Inflammation enhances myeloid-derived suppressor cell cross-talk by signaling through Toll-like receptor 4

Abstract

Myeloid-derived suppressor cells (MDSC) are potent inhibitors of anti-tumor immunity that facilitate tumor progression by blocking the activation of CD4(+) and CD8(+) T cells and by promoting a type 2 immune response through their production of IL-10 and down-regulation of macrophage production of IL-12. MDSC accumulate in many cancer patients and are a significant impediment to active cancer immunotherapies. Chronic inflammation has been shown recently to enhance the accumulation of MDSC and to increase their suppression of T cells.
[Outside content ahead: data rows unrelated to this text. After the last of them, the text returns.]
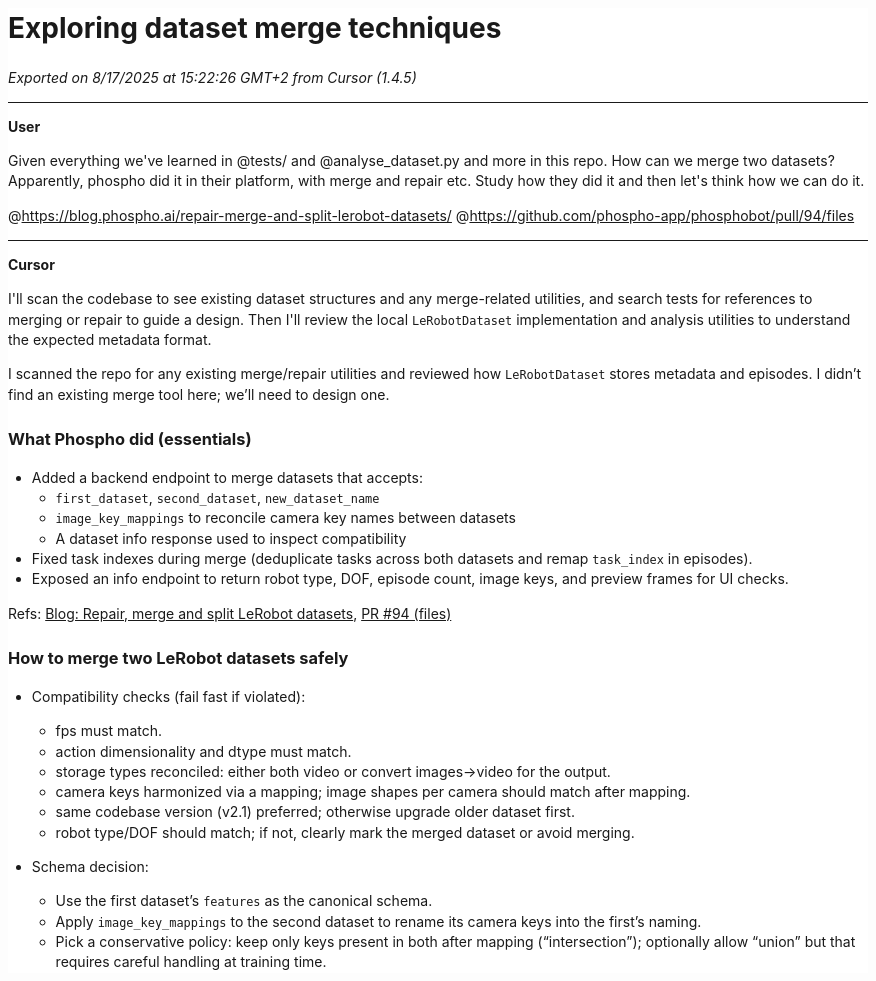 # Exploring dataset merge techniques
_Exported on 8/17/2025 at 15:22:26 GMT+2 from Cursor (1.4.5)_

---

**User**

Given everything we've learned in @tests/ and @analyse_dataset.py and more in this repo. How can we merge two datasets? Apparently, phospho did it in their platform, with merge and repair etc. Study how they did it and then let's think how we can do it.

@https://blog.phospho.ai/repair-merge-and-split-lerobot-datasets/ 
@https://github.com/phospho-app/phosphobot/pull/94/files 

---

**Cursor**

I'll scan the codebase to see existing dataset structures and any merge-related utilities, and search tests for references to merging or repair to guide a design. Then I'll review the local `LeRobotDataset` implementation and analysis utilities to understand the expected metadata format.

I scanned the repo for any existing merge/repair utilities and reviewed how `LeRobotDataset` stores metadata and episodes. I didn’t find an existing merge tool here; we’ll need to design one.

### What Phospho did (essentials)
- Added a backend endpoint to merge datasets that accepts:
  - `first_dataset`, `second_dataset`, `new_dataset_name`
  - `image_key_mappings` to reconcile camera key names between datasets
  - A dataset info response used to inspect compatibility
- Fixed task indexes during merge (deduplicate tasks across both datasets and remap `task_index` in episodes).
- Exposed an info endpoint to return robot type, DOF, episode count, image keys, and preview frames for UI checks.

Refs: [Blog: Repair, merge and split LeRobot datasets](https://blog.phospho.ai/repair-merge-and-split-lerobot-datasets/), [PR #94 (files)](https://github.com/phospho-app/phosphobot/pull/94/files)

### How to merge two LeRobot datasets safely
- Compatibility checks (fail fast if violated):
  - fps must match.
  - action dimensionality and dtype must match.
  - storage types reconciled: either both video or convert images→video for the output.
  - camera keys harmonized via a mapping; image shapes per camera should match after mapping.
  - same codebase version (v2.1) preferred; otherwise upgrade older dataset first.
  - robot type/DOF should match; if not, clearly mark the merged dataset or avoid merging.

- Schema decision:
  - Use the first dataset’s `features` as the canonical schema.
  - Apply `image_key_mappings` to the second dataset to rename its camera keys into the first’s naming.
  - Pick a conservative policy: keep only keys present in both after mapping (“intersection”); optionally allow “union” but that requires careful handling at training time.
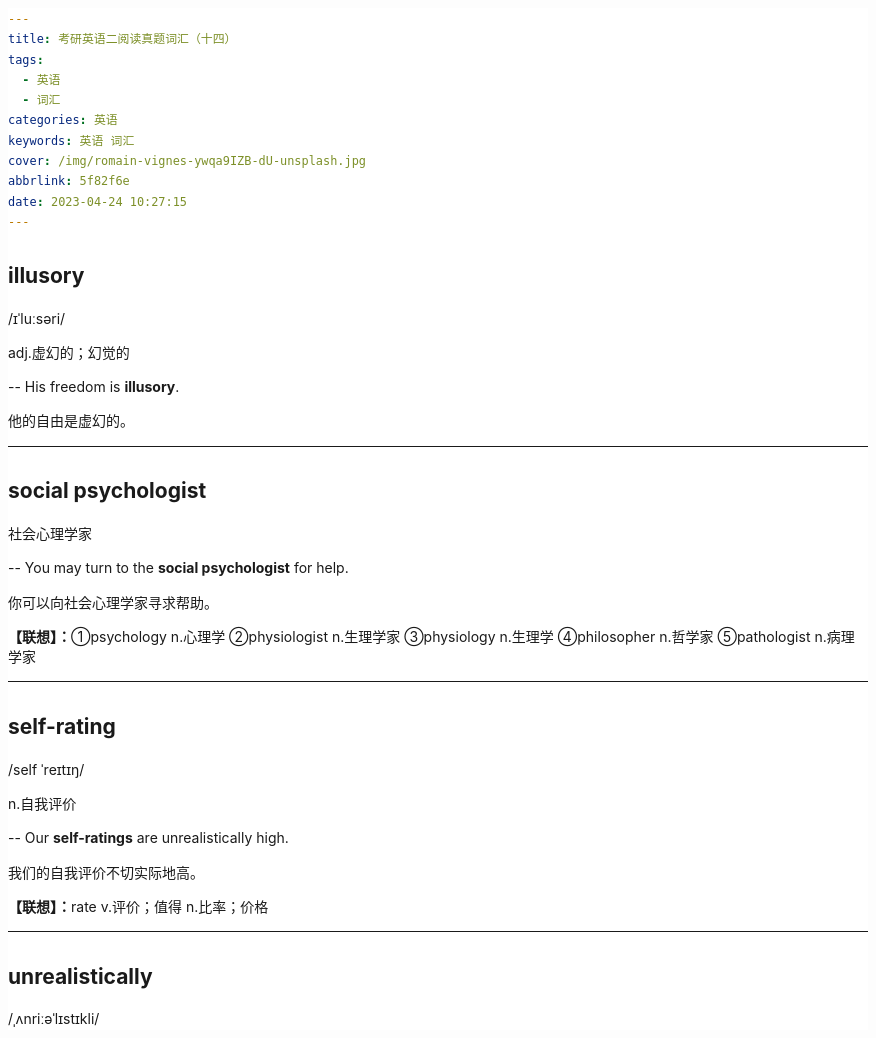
 ```yaml
---
title: 考研英语二阅读真题词汇（十四）
tags:
  - 英语
  - 词汇
categories: 英语
keywords: 英语 词汇
cover: /img/romain-vignes-ywqa9IZB-dU-unsplash.jpg
abbrlink: 5f82f6e
date: 2023-04-24 10:27:15
---
```

<div class="text">
  <div class="text1"><h2>illusory</h2></div>
  <div class="text2">/ɪˈluːsəri/</div>
</div>

adj.虚幻的；幻觉的

-- His freedom is <b>illusory</b>. 

他的自由是虚幻的。

---

<h2>social psychologist</h2>

社会心理学家

-- You may turn to the <b>social psychologist</b> for help.

你可以向社会心理学家寻求帮助。

<b>【联想】：</b>①psychology n.心理学 ②physiologist n.生理学家 ③physiology n.生理学 ④philosopher n.哲学家 ⑤pathologist n.病理学家

---

<div class="text">
  <div class="text1"><h2>self-rating</h2></div>
  <div class="text2">/self ˈreɪtɪŋ/</div>
</div>

n.自我评价

-- Our <b>self-ratings</b> are unrealistically high. 

我们的自我评价不切实际地高。

<b>【联想】：</b>rate v.评价；值得 n.比率；价格

---

<div class="text">
  <div class="text1"><h2>unrealistically</h2></div>
  <div class="text2">/ˌʌnriːəˈlɪstɪkli/</div>
</div>

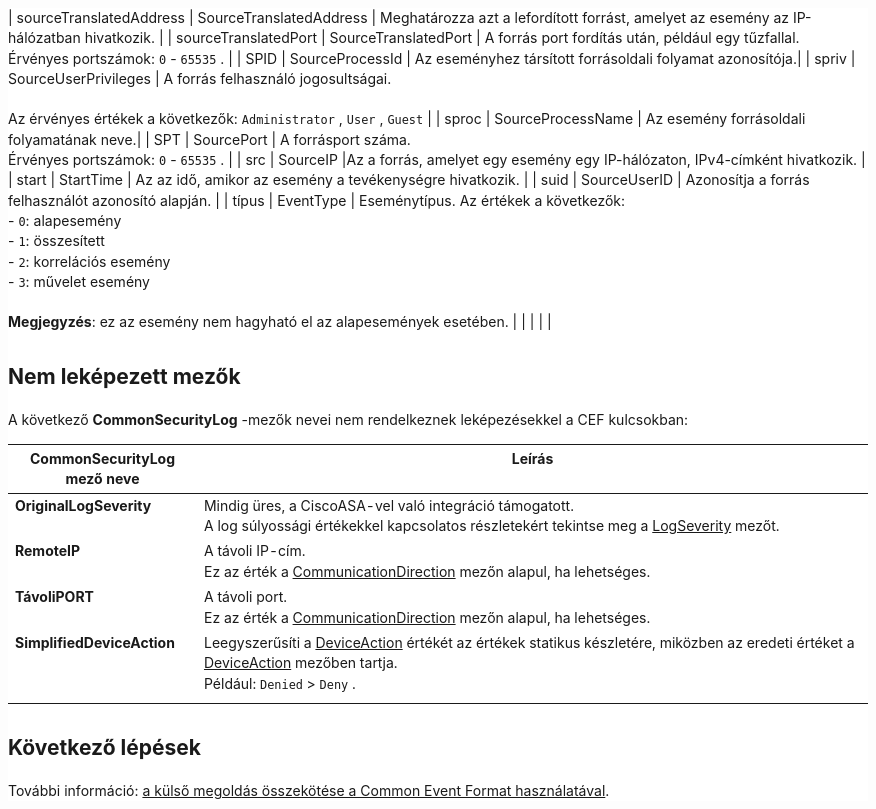 | sourceTranslatedAddress | SourceTranslatedAddress | Meghatározza azt a lefordított forrást, amelyet az esemény az IP-hálózatban hivatkozik. |
| sourceTranslatedPort | SourceTranslatedPort | A forrás port fordítás után, például egy tűzfallal. <br>Érvényes portszámok: `0`  -  `65535` . |
| SPID | SourceProcessId | Az eseményhez társított forrásoldali folyamat azonosítója.|
| spriv | SourceUserPrivileges | A forrás felhasználó jogosultságai. <br><br>Az érvényes értékek a következők: `Administrator` , `User` , `Guest` |
| sproc | SourceProcessName | Az esemény forrásoldali folyamatának neve.|
| SPT | SourcePort | A forrásport száma. <br>Érvényes portszámok: `0`  -  `65535` . |
| src | SourceIP |Az a forrás, amelyet egy esemény egy IP-hálózaton, IPv4-címként hivatkozik. |
| start | StartTime | Az az idő, amikor az esemény a tevékenységre hivatkozik. |
| suid | SourceUserID | Azonosítja a forrás felhasználót azonosító alapján. |
| típus | EventType | Eseménytípus. Az értékek a következők: <br>- `0`: alapesemény <br>- `1`: összesített <br>- `2`: korrelációs esemény <br>- `3`: művelet esemény <br><br>**Megjegyzés**: ez az esemény nem hagyható el az alapesemények esetében. |
| | | |

## <a name="unmapped-fields"></a>Nem leképezett mezők

A következő **CommonSecurityLog** -mezők nevei nem rendelkeznek leképezésekkel a CEF kulcsokban:


|CommonSecurityLog mező neve  |Leírás  |
|---------|---------|
|**OriginalLogSeverity**     |  Mindig üres, a CiscoASA-vel való integráció támogatott. <br>A log súlyossági értékekkel kapcsolatos részletekért tekintse meg a [LogSeverity](#logseverity) mezőt.       |
|**RemoteIP**     |     A távoli IP-cím. <br>Ez az érték a [CommunicationDirection](#communicationdirection) mezőn alapul, ha lehetséges.     |
|**TávoliPORT**     |   A távoli port. <br>Ez az érték a [CommunicationDirection](#communicationdirection) mezőn alapul, ha lehetséges.      |
|**SimplifiedDeviceAction**     |   Leegyszerűsíti a [DeviceAction](#deviceaction) értékét az értékek statikus készletére, miközben az eredeti értéket a [DeviceAction](#deviceaction) mezőben tartja. <br>Például: `Denied`  >  `Deny` .      |
|     |         |


## <a name="next-steps"></a>Következő lépések

További információ: [a külső megoldás összekötése a Common Event Format használatával](connect-common-event-format.md).

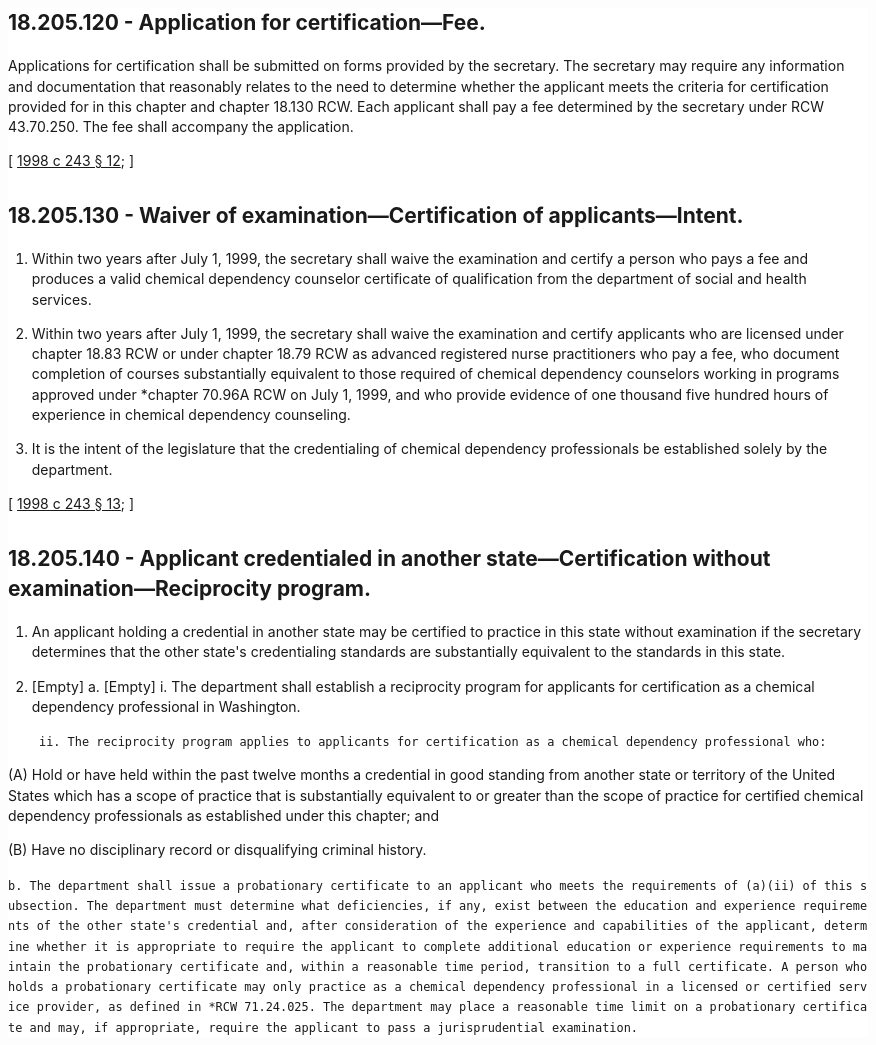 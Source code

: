 ## 18.205.120 - Application for certification—Fee.
Applications for certification shall be submitted on forms provided by the secretary. The secretary may require any information and documentation that reasonably relates to the need to determine whether the applicant meets the criteria for certification provided for in this chapter and chapter 18.130 RCW. Each applicant shall pay a fee determined by the secretary under RCW 43.70.250. The fee shall accompany the application.

\[ [1998 c 243 § 12](http://lawfilesext.leg.wa.gov/biennium/1997-98/Pdf/Bills/Session%20Laws/Senate/6550-S.SL.pdf?cite=1998%20c%20243%20§%2012); \]

## 18.205.130 - Waiver of examination—Certification of applicants—Intent.
1. Within two years after July 1, 1999, the secretary shall waive the examination and certify a person who pays a fee and produces a valid chemical dependency counselor certificate of qualification from the department of social and health services.

2. Within two years after July 1, 1999, the secretary shall waive the examination and certify applicants who are licensed under chapter 18.83 RCW or under chapter 18.79 RCW as advanced registered nurse practitioners who pay a fee, who document completion of courses substantially equivalent to those required of chemical dependency counselors working in programs approved under *chapter 70.96A RCW on July 1, 1999, and who provide evidence of one thousand five hundred hours of experience in chemical dependency counseling.

3. It is the intent of the legislature that the credentialing of chemical dependency professionals be established solely by the department.

\[ [1998 c 243 § 13](http://lawfilesext.leg.wa.gov/biennium/1997-98/Pdf/Bills/Session%20Laws/Senate/6550-S.SL.pdf?cite=1998%20c%20243%20§%2013); \]

## 18.205.140 - Applicant credentialed in another state—Certification without examination—Reciprocity program.
1. An applicant holding a credential in another state may be certified to practice in this state without examination if the secretary determines that the other state's credentialing standards are substantially equivalent to the standards in this state.

2. [Empty]
    a. [Empty]
        i. The department shall establish a reciprocity program for applicants for certification as a chemical dependency professional in Washington.

        ii. The reciprocity program applies to applicants for certification as a chemical dependency professional who:

(A) Hold or have held within the past twelve months a credential in good standing from another state or territory of the United States which has a scope of practice that is substantially equivalent to or greater than the scope of practice for certified chemical dependency professionals as established under this chapter; and

(B) Have no disciplinary record or disqualifying criminal history.

    b. The department shall issue a probationary certificate to an applicant who meets the requirements of (a)(ii) of this subsection. The department must determine what deficiencies, if any, exist between the education and experience requirements of the other state's credential and, after consideration of the experience and capabilities of the applicant, determine whether it is appropriate to require the applicant to complete additional education or experience requirements to maintain the probationary certificate and, within a reasonable time period, transition to a full certificate. A person who holds a probationary certificate may only practice as a chemical dependency professional in a licensed or certified service provider, as defined in *RCW 71.24.025. The department may place a reasonable time limit on a probationary certificate and may, if appropriate, require the applicant to pass a jurisprudential examination.
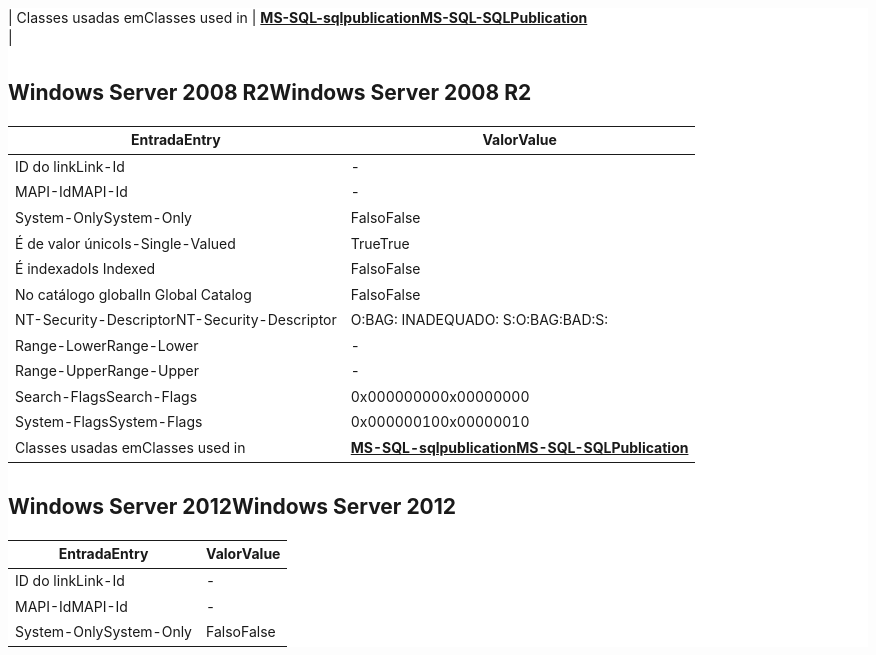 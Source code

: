 | <span data-ttu-id="ad7e1-221">Classes usadas em</span><span class="sxs-lookup"><span data-stu-id="ad7e1-221">Classes used in</span></span>        | [<span data-ttu-id="ad7e1-222">**MS-SQL-sqlpublication**</span><span class="sxs-lookup"><span data-stu-id="ad7e1-222">**MS-SQL-SQLPublication**</span></span>](c-ms-sql-sqlpublication.md)<br/> |



## <a name="windows-server-2008-r2"></a><span data-ttu-id="ad7e1-223">Windows Server 2008 R2</span><span class="sxs-lookup"><span data-stu-id="ad7e1-223">Windows Server 2008 R2</span></span>



| <span data-ttu-id="ad7e1-224">Entrada</span><span class="sxs-lookup"><span data-stu-id="ad7e1-224">Entry</span></span> | <span data-ttu-id="ad7e1-225">Valor</span><span class="sxs-lookup"><span data-stu-id="ad7e1-225">Value</span></span> |
|------------------------|---------------------------------------------------------------------|
| <span data-ttu-id="ad7e1-226">ID do link</span><span class="sxs-lookup"><span data-stu-id="ad7e1-226">Link-Id</span></span>                | \-                                                                  |
| <span data-ttu-id="ad7e1-227">MAPI-Id</span><span class="sxs-lookup"><span data-stu-id="ad7e1-227">MAPI-Id</span></span>                | \-                                                                  |
| <span data-ttu-id="ad7e1-228">System-Only</span><span class="sxs-lookup"><span data-stu-id="ad7e1-228">System-Only</span></span>            | <span data-ttu-id="ad7e1-229">Falso</span><span class="sxs-lookup"><span data-stu-id="ad7e1-229">False</span></span>                                                               |
| <span data-ttu-id="ad7e1-230">É de valor único</span><span class="sxs-lookup"><span data-stu-id="ad7e1-230">Is-Single-Valued</span></span>       | <span data-ttu-id="ad7e1-231">True</span><span class="sxs-lookup"><span data-stu-id="ad7e1-231">True</span></span>                                                                |
| <span data-ttu-id="ad7e1-232">É indexado</span><span class="sxs-lookup"><span data-stu-id="ad7e1-232">Is Indexed</span></span>             | <span data-ttu-id="ad7e1-233">Falso</span><span class="sxs-lookup"><span data-stu-id="ad7e1-233">False</span></span>                                                               |
| <span data-ttu-id="ad7e1-234">No catálogo global</span><span class="sxs-lookup"><span data-stu-id="ad7e1-234">In Global Catalog</span></span>      | <span data-ttu-id="ad7e1-235">Falso</span><span class="sxs-lookup"><span data-stu-id="ad7e1-235">False</span></span>                                                               |
| <span data-ttu-id="ad7e1-236">NT-Security-Descriptor</span><span class="sxs-lookup"><span data-stu-id="ad7e1-236">NT-Security-Descriptor</span></span> | <span data-ttu-id="ad7e1-237">O:BAG: INADEQUADO: S:</span><span class="sxs-lookup"><span data-stu-id="ad7e1-237">O:BAG:BAD:S:</span></span>                                                        |
| <span data-ttu-id="ad7e1-238">Range-Lower</span><span class="sxs-lookup"><span data-stu-id="ad7e1-238">Range-Lower</span></span>            | \-                                                                  |
| <span data-ttu-id="ad7e1-239">Range-Upper</span><span class="sxs-lookup"><span data-stu-id="ad7e1-239">Range-Upper</span></span>            | \-                                                                  |
| <span data-ttu-id="ad7e1-240">Search-Flags</span><span class="sxs-lookup"><span data-stu-id="ad7e1-240">Search-Flags</span></span>           | <span data-ttu-id="ad7e1-241">0x00000000</span><span class="sxs-lookup"><span data-stu-id="ad7e1-241">0x00000000</span></span>                                                          |
| <span data-ttu-id="ad7e1-242">System-Flags</span><span class="sxs-lookup"><span data-stu-id="ad7e1-242">System-Flags</span></span>           | <span data-ttu-id="ad7e1-243">0x00000010</span><span class="sxs-lookup"><span data-stu-id="ad7e1-243">0x00000010</span></span>                                                          |
| <span data-ttu-id="ad7e1-244">Classes usadas em</span><span class="sxs-lookup"><span data-stu-id="ad7e1-244">Classes used in</span></span>        | [<span data-ttu-id="ad7e1-245">**MS-SQL-sqlpublication**</span><span class="sxs-lookup"><span data-stu-id="ad7e1-245">**MS-SQL-SQLPublication**</span></span>](c-ms-sql-sqlpublication.md)<br/> |



## <a name="windows-server-2012"></a><span data-ttu-id="ad7e1-246">Windows Server 2012</span><span class="sxs-lookup"><span data-stu-id="ad7e1-246">Windows Server 2012</span></span>



| <span data-ttu-id="ad7e1-247">Entrada</span><span class="sxs-lookup"><span data-stu-id="ad7e1-247">Entry</span></span> | <span data-ttu-id="ad7e1-248">Valor</span><span class="sxs-lookup"><span data-stu-id="ad7e1-248">Value</span></span> |
|------------------------|---------------------------------------------------------------------|
| <span data-ttu-id="ad7e1-249">ID do link</span><span class="sxs-lookup"><span data-stu-id="ad7e1-249">Link-Id</span></span>                | \-                                                                  |
| <span data-ttu-id="ad7e1-250">MAPI-Id</span><span class="sxs-lookup"><span data-stu-id="ad7e1-250">MAPI-Id</span></span>                | \-                                                                  |
| <span data-ttu-id="ad7e1-251">System-Only</span><span class="sxs-lookup"><span data-stu-id="ad7e1-251">System-Only</span></span>            | <span data-ttu-id="ad7e1-252">Falso</span><span class="sxs-lookup"><span data-stu-id="ad7e1-252">False</span></span>                                                               |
These findings led us to hypothesize that inflammation contributes to tumor progression through the induction of MDSC, which create a favorable environment for tumor growth. As chronic inflammation also drives type 2 immune responses, which favor tumor growth, we asked if inflammation mediates this effect through MDSC. We find that IL-1beta-induced inflammation increased IL-10 production by MDSC and induces MDSC, which are more effective at down-regulating macrophage production of IL-12 as compared with MDSC isolated from less-inflammatory tumor microenvironments, thereby skewing tumor immunity toward a type 2 response. Inflammation heightens MDSC phenotype by signaling through the TLR4 pathway and involves up-regulation of CD14. Although this pathway is well-recognized in other myeloid cells, it has not been implicated previously in MDSC function. These studies demonstrate that MDSC are an intermediary through which inflammation promotes type 2 immune responses, and they identify the TLR4 pathway in MDSC as a potential target for down-regulating immune suppression and promoting anti-tumor immunity.